Low production costs enable the giant brewers to promote their beers on TV, poster sites and social media at prices smaller brewers cannot match. Most important, these economies of scale enable the giant brewers to undercut the competition.
Walk down the beer isles of most supermarkets and you will find that the likes of Camden Town, Goose Island and Lagunitas retail at around £1.85 a bottle. Smaller breweries can’t afford the discounts demanded by supermarkets and would fail to make a living if they sold beer for £1.85. There are also “special offers”, with some beers sold for £1, others with three for the price of two deals. Specialist shops that concentrate on beers from craft brewers have prices in the £3 range.
Beer quality will vary depending on the owner. I’m not aware of any diminution to date in the quality of Meantime beers in the hands of Asahi. Heineken has been a benign influence at Caledonian where it has invested in a pilot brewery where new beers are trialled and the product range has been widened. In my view, Deuchar’s IPA is a shadow of the beer that won CAMRA’s Champion Beer of Britain award in 2004 but the decline set in long before Heineken arrived.
Doom Bar has changed in the hands of Molson Coors. The taste of beer is subjective but most people who appreciate quality would avoid the current incarnation of the beer. And despite claims to its Cornish origin on labels, the bottled version is now brewed in Burton, a fair step from the Cornish Riviera.
All beers change over time. Hops and grains used 20 or more years ago may have been phased out. The danger where the global brewers are concerned is more to do with accountants and marketing departments that are driven by maximising profit. In their hands, cheaper ingredients may be introduced and production speeded up. Where lager beer is concerned, 21-day production cycles are universal among the globals. As a Carlsberg brewer in Copenhagen has declared: “We have taken the lagering out of lager”.
In the U.S., Goose Island that started life as a brewpub in Chicago run by John Hall and his son Gregg was bought by Anheuser Busch, the American arm of AB InBev. The main beers – IPA, Honkers Ale and 312 Urban Wheat – are now brewed at a Budweiser plant in Fort Collins, Colorado, at two Labatts breweries in Canada owned by the giant and what it calls a new “facility” on the East Coast of the U.S. Goose Island IPA was, in my view, one of the finest of the new breed of the style. Today I would call it a pleasant beer but not outstanding. A different yeast culture, which plays a vital role in beer flavour, has been changed to enable the beer to be fermented in conical vessels.

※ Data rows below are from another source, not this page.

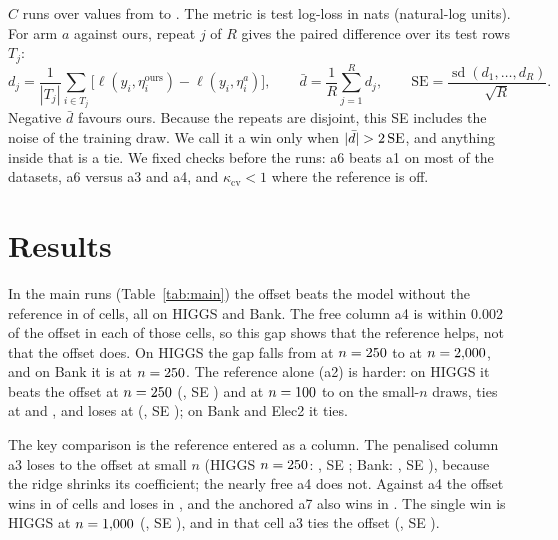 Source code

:\documentclass{article}
\begin{document}
$C$ runs over \nCGridSize{} values from \nCGridLo{} to \nCGridHi.
The metric is test log-loss in nats (natural-log units). For arm $a$ against ours, repeat $j$ of $R$ gives the paired difference over its test rows $T_j$:
\begin{equation}
d_j = \frac{1}{|T_j|}\sum_{i \in T_j} \bigl[\ell(y_i, \eta^{\mathrm{ours}}_i) - \ell(y_i, \eta^{a}_i)\bigr],
\qquad
\bar d = \frac{1}{R}\sum_{j=1}^{R} d_j,
\qquad
\mathrm{SE} = \frac{\operatorname{sd}(d_1,\dots,d_R)}{\sqrt{R}} .
\label{eq:paired}
\end{equation}
Negative $\bar d$ favours ours. Because the repeats are disjoint, this SE includes the noise of the training draw.
We call it a win only when $|\bar d| > \nWinK\,\mathrm{SE}$, and anything inside that is a tie.
We fixed \nPreregChecks{} checks before the runs: a6 beats a1 on most of the \nDatasets{} datasets, a6 versus a3 and a4, and $\kappa_{\mathrm{cv}} < 1$ where the reference is off.

\section{Results}
\label{sec:results}

In the main runs (Table~\ref{tab:main}) the offset beats the model without the reference in \nBeatKcvPlain{} of \nMainCells{} cells, all on HIGGS and Bank.
The free column a4 is within 0.002 of the offset in each of those cells, so this gap shows that the reference helps, not that the offset does.
On HIGGS the gap falls from \nHgTwoFiftyDKcvPlain{} at $n = \nSizeTwoFifty$ to \nHgTwoKDKcvPlain{} at $n = \nSizeTwoK$, and on Bank it is \nBkTwoFiftyDKcvPlain{} at $n = \nSizeTwoFifty$.
The reference alone (a2) is harder: on HIGGS it beats the offset at $n = \nSizeTwoFifty$ (\nHgTwoFiftyDKcvRef, SE \nHgTwoFiftyDKcvRefSe) and at $n = \nSizeHund$ to \nSizeTwoFifty{} on the small-$n$ draws, ties at \nSizeFiveHund{} and \nSizeOneK, and loses at \nSizeTwoK{} (\nHgTwoKDKcvRef, SE \nHgTwoKDKcvRefSe); on Bank and Elec2 it ties.

The key comparison is the reference entered as a column.
The penalised column a3 loses to the offset at small $n$ (HIGGS $n = \nSizeTwoFifty$: \nHgTwoFiftyDKcvFeat, SE \nHgTwoFiftyDKcvFeatSe; Bank: \nBkTwoFiftyDKcvFeat, SE \nBkTwoFiftyDKcvFeatSe), because the ridge shrinks its coefficient; the nearly free a4 does not.
Against a4 the offset wins in \nBeatKcvFree{} of \nMainCells{} cells and loses in \nLoseKcvFree, and the anchored a7 also wins in \nBeatAnchFree.
The single win is HIGGS at $n = \nSizeOneK$ (\nHgOneKDKcvFree, SE \nHgOneKDKcvFreeSe), and in that cell a3 ties the offset (\nHgOneKDKcvFeat, SE \nHgOneKDKcvFeatSe).
\end{document}
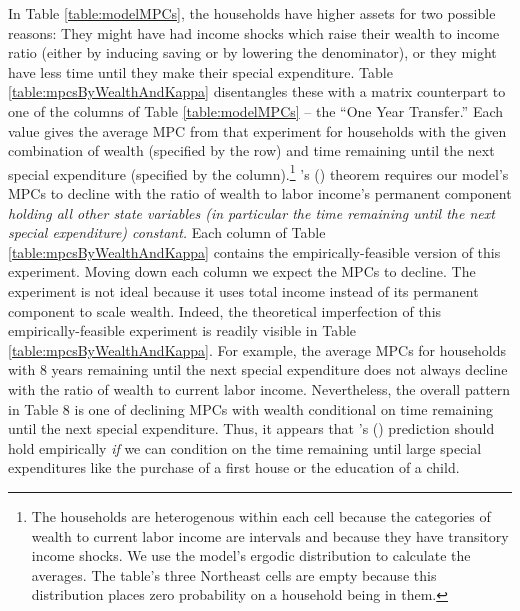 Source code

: \documentclass[fleqccn,12pt]{article}
\newcommand{\cites}[1]{\citeauthor{#1}'s (\citeyear{#1})}
\begin{document}
In Table \ref{table:modelMPCs}, the households have higher assets for two possible reasons:  They might have had income shocks which raise their wealth to income ratio (either by inducing saving or by lowering the denominator), or they might have less time until they make their special expenditure. Table \ref{table:mpcsByWealthAndKappa} disentangles these with a matrix counterpart to one of the columns of Table \ref{table:modelMPCs} -- the ``One Year Transfer.''  Each value gives the average MPC from that experiment for households with the given combination of wealth (specified by the row) and time remaining until the next special expenditure (specified by the column).\footnote{The households are heterogenous within each cell because the  categories of wealth to current labor income are intervals and because they have transitory income shocks. We use the model's ergodic distribution to calculate the averages. The table's three Northeast cells are empty because this distribution places zero probability on a household being in them.} \cites{ecta1996CarrollKimball} theorem requires our model's MPCs to decline with the ratio of wealth to labor income's permanent component \emph{holding all other state variables (in particular the time remaining until the next special expenditure) constant.} Each column of Table \ref{table:mpcsByWealthAndKappa} contains the empirically-feasible version of this experiment. Moving down each column we expect the MPCs to decline. The experiment is not ideal because it uses total income instead of its permanent component to scale wealth. Indeed, the theoretical imperfection of this empirically-feasible experiment is readily visible in Table \ref{table:mpcsByWealthAndKappa}. For example, the average MPCs for households with 8 years remaining until the next special expenditure does not always decline with the ratio of wealth to current labor income. Nevertheless, the overall pattern in Table 8 is one of declining MPCs with wealth conditional on time remaining until the next special expenditure. Thus, it appears that \cites{ecta1996CarrollKimball} prediction should hold empirically \emph{if} we can condition on the time remaining until large special expenditures like the purchase of a first house or the education of a child.
\end{document}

The original recipe, given to me by the Halls, included Czech Saaz hops. They have been phased out as a result of Anheuser Busch’s long-running dispute with the Czech brewers of Budweiser Budvar. AB InBev vehemently denies that Saaz hops were ever used in Goose Island but I prefer to rely on the information supplied by the brewery when it was independent. The beer is now called simply Goose IPA.
It’s difficult if not impossible for consumers to stop takeovers and mergers. But we can strike a blow for quality and craftsmanship by drinking beer made by artisans who are as enthused by quality and taste as they are by making money. The Brewers’ Association in the U.S. and SIBA, the Society of Independent Brewers, in the UK, help by awarding an American Seal of Approval and a British Assured Independent label to their members’ beers. Watch out for them.
Logan Plant remains as chief executive at Beavertown. Gamma Ray, Neck Oil, Bloody ‘Ell and other beers will no doubt remain quality brews. But he is now working hand-in-glove with a giant global brewer whose desire to cut costs can have only one result: to squeeze genuine small craft brewers out of the market.